> Dataset extract:
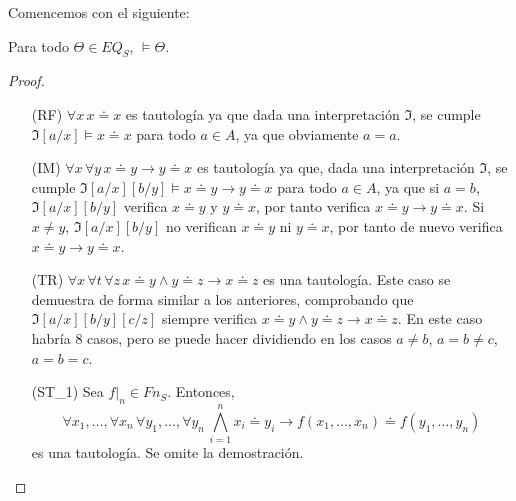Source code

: Comencemos con el siguiente:

\begin{lema}\label{eq}
Para todo $\Theta \in EQ_S$, $\vDash \Theta$. 
\end{lema}
\begin{proof} \mbox{}
\begin{itemize}
        \item[(RF)] $\forall x \, x \doteq x$ es tautología ya que dada una interpretación $\mathfrak{I}$, se cumple $\mathfrak{I}[a/x] \vDash x \doteq x$ para todo $a \in A$, ya que obviamente $a=a$.
        \item[(IM)] $\forall x \, \forall y \, x \doteq y \rightarrow y \doteq x$ es tautología ya que, dada una interpretación $\mathfrak{I}$, se cumple $\mathfrak{I}[a/x][b/y] \vDash x \doteq y \rightarrow y \doteq x$ para todo $a \in A$, ya que si $a=b$, $\mathfrak{I}[a/x][b/y]$ verifica $x \doteq y$ y $y \doteq x$, por tanto verifica $x \doteq y \rightarrow y \doteq x$. Si $x\neq y$, $\mathfrak{I}[a/x][b/y]$ no verifican $x \doteq y$ ni $y \doteq x$, por tanto de nuevo verifica $x \doteq y \rightarrow y \doteq x$.
        \item[(TR)] $\forall x \, \forall t \, \forall z \, x \doteq y \land y \doteq z \rightarrow x \doteq z$ es una tautología. Este caso se demuestra de forma similar a los anteriores, comprobando que $\mathfrak{I}[a/x][b/y][c/z]$ siempre verifica $x \doteq y \land y \doteq z \rightarrow x \doteq z$. En este caso habría 8 casos, pero se puede hacer dividiendo en los casos $a\neq b$, $a=b\neq c$, $a=b=c$.
        \item[(ST_{1})] Sea $f|_n \in Fn_S$. Entonces, $$\forall x_1, \dots, \forall x_n \, \forall y_1, \dots, \forall y_n \, \bigwedge\limits_{i = 1}^{n} x_i \doteq y_i \rightarrow f(x_1, \dots, x_n) \doteq f(y_1, \dots, y_n)$$ es una tautología. Se omite la demostración.

\end{itemize}
\end{proof}
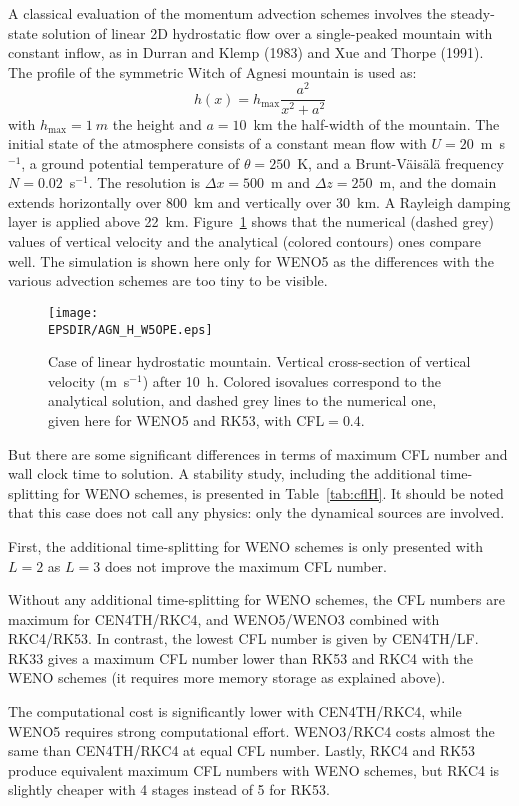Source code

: A classical evaluation of the momentum advection schemes involves the steady-state solution of linear 2D hydrostatic flow over a single-peaked mountain with constant inflow, as in Durran and Klemp (1983) and Xue and Thorpe (1991). The profile of the symmetric Witch of Agnesi mountain is used as: 
$$ h(x) = h_{\max}\frac{a^2}{x^2 + a^2}$$ with $h_{\max}=1~m$ the height and $a=10$~km the half-width of the mountain. The initial state of the atmosphere consists of a constant mean flow with $U=20$~m~s$^{-1}$, a ground potential temperature of $\theta=250$~K, and a Brunt-Väisälä frequency $N=0.02$~s$^{-1}$. The resolution is  $\Delta x = 500$~m and $\Delta z = 250$~m, and the domain extends horizontally over 800~km and vertically over 30~km. A Rayleigh damping layer is applied above 22~km. Figure~\ref{fig:whydro} shows that the numerical (dashed grey) values of vertical velocity and the analytical (colored contours) ones compare well. The simulation is shown here only for WENO5 as the differences with the various advection schemes are too tiny to be visible.

\begin{figure}[ht]
    \centering
    \texttt{[image: \\EPSDIR/AGN\_H\_W5OPE.eps]}
    \caption{Case of linear hydrostatic mountain. Vertical cross-section of vertical velocity (m~s$^{-1}$) after 10~h. Colored isovalues correspond to the analytical solution, and dashed grey lines to the numerical one, given here for WENO5 and RK53, with CFL$=0.4$.}
    \label{fig:whydro}
\end{figure}

But there are some significant differences in terms of maximum CFL number and wall clock time to solution.
A stability study, including the additional time-splitting for WENO schemes, is presented in Table~\ref{tab:cflH}. It should be noted that this case does not call any physics: only the dynamical sources are involved.

First, the additional time-splitting for WENO schemes is only presented with $L=2$ as $L=3$ does not improve the maximum CFL number.

Without any additional time-splitting for WENO schemes, the CFL numbers are maximum for CEN4TH/RKC4, and WENO5/WENO3 combined with RKC4/RK53. In contrast, the lowest CFL number is given by CEN4TH/LF.
RK33 gives a maximum CFL number lower than RK53 and RKC4 with the WENO schemes (it requires more memory storage as explained above). 

\noindent The computational cost is significantly lower with CEN4TH/RKC4, while WENO5 requires strong computational effort. WENO3/RKC4 costs almost the same than CEN4TH/RKC4 at equal CFL number. Lastly, RKC4 and RK53 produce equivalent maximum CFL numbers with WENO schemes, but RKC4 is slightly cheaper with 4 stages instead of 5 for RK53.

> Problem requirements: Filter the records above and copy every line that contains the word "numbers".

> Result of this exercise:
Without any additional time-splitting for WENO schemes, the CFL numbers are maximum for CEN4TH/RKC4, and WENO5/WENO3 combined with RKC4/RK53. In contrast, the lowest CFL number is given by CEN4TH/LF.
\noindent The computational cost is significantly lower with CEN4TH/RKC4, while WENO5 requires strong computational effort. WENO3/RKC4 costs almost the same than CEN4TH/RKC4 at equal CFL number. Lastly, RKC4 and RK53 produce equivalent maximum CFL numbers with WENO schemes, but RKC4 is slightly cheaper with 4 stages instead of 5 for RK53.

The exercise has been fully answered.